Foto: Massimiliano Fabrizi

L’edificio progettato è situato a Castelplanio capoluogo, comune di collina della Vallesina i cui versanti si aprono alla visuale a nord-est verso la montagna e a sud-ovest verso il mare. Il lotto è di forma rettangolare con il lato più lungo nella direttrice del Nord dove soffia nei periodi invernali con insistenza il vento di “tramontana”. Nel primo sopralluogo eseguito insieme all’impresa proprietaria sono state a tutti chiare le difficoltà che avremmo trovato nel progettare su quel lotto, con pendenze accentuate sia a digradare verso il basso, sia da sinistra a destra. Di nessun conforto era vedere il costruito circostante e le difficoltà di inserimento nel luogo. Ma a venirci in aiuto è stato il panorama a dir poco sorprendente. Era autunno con i suoi colori, i colori della collina e della montagna. Le vigne si coloravano di rosso, gli alberi in lontananza perdendo le foglie assumevano colori bruni tendenti al nero e gli olivi mossi dal vento facevano intravedere il grigio-verde del retro delle foglie. Istantanee che ci sono rimaste ben impresse nella mente.

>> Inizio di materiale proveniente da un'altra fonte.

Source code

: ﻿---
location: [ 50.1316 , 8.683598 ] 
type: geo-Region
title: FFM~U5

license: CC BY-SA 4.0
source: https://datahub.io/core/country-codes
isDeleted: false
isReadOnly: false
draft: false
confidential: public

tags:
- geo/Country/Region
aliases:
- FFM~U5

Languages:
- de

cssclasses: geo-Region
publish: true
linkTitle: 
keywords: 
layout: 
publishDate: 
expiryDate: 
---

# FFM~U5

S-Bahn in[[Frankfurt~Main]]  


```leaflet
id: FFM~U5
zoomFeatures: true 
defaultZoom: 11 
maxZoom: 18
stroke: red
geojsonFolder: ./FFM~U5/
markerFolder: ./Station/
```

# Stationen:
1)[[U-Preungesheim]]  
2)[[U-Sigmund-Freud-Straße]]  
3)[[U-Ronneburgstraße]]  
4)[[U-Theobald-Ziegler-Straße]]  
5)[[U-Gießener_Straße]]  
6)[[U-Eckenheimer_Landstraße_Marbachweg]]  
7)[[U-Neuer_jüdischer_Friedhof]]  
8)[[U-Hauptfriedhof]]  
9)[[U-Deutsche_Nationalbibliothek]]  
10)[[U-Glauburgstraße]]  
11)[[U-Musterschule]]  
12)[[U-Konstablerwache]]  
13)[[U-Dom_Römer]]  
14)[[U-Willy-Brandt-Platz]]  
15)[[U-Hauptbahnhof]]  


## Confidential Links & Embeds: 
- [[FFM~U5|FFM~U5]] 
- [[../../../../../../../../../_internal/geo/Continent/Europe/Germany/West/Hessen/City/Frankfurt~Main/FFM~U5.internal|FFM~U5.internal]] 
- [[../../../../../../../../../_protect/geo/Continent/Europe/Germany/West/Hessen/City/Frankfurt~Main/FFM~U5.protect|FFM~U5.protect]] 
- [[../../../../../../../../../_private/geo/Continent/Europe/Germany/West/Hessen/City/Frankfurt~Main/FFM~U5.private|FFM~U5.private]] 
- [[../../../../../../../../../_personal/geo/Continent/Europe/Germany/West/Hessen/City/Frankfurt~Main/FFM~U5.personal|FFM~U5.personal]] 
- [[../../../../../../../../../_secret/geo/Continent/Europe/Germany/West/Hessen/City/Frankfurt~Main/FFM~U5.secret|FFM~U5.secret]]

Ci eravamo imposti di eseguire un intervento con il minimo impatto visivo possibile,  con la possibilità di poter usufruire della vista panoramica, di poter superare il dilemma della futura manutenzione dei tetti per il vento e sfruttare al meglio l‘esposizione non felice del lotto, senza comunque tradire le aspettative di mercato dell’impresa. A tutto ciò si aggiungeva anche la responsabilità di avere a che fare con l’ultimo edificio costruito dal proprietario, amico da molti anni, che per limiti di età abbandonava l’attività. Non era il luogo adatto per qualcosa di intensivo. Si è iniziato a lavorare sulla modularità degli alloggi, sulla sua composizione, sull’involucro edilizio da adottare, su come valorizzare il paesaggio, sulle viste, sui colori. Progettare qualcosa di pulito, senza fronzoli, che rispecchiasse il fondamento della nostra cultura, il tutto visto con i nostri occhi. Abbiamo adottato telai in c.a. e solai in laterocemento, tamponamenti a cassetta con un buon isolamento termico, tetto in lastre metalliche di alluminio-zinco per far scivolare via il vento e la neve. Pensare ad alloggi in cui tutti avessero minimo tre lati liberi ed uno solo in comune, per una migliore vivibilità. Riparare dal calore del sole il lato sud senza limitare la vista panoramica. Spezzare il ritmo del fronte per aprirlo a scorci inusuali.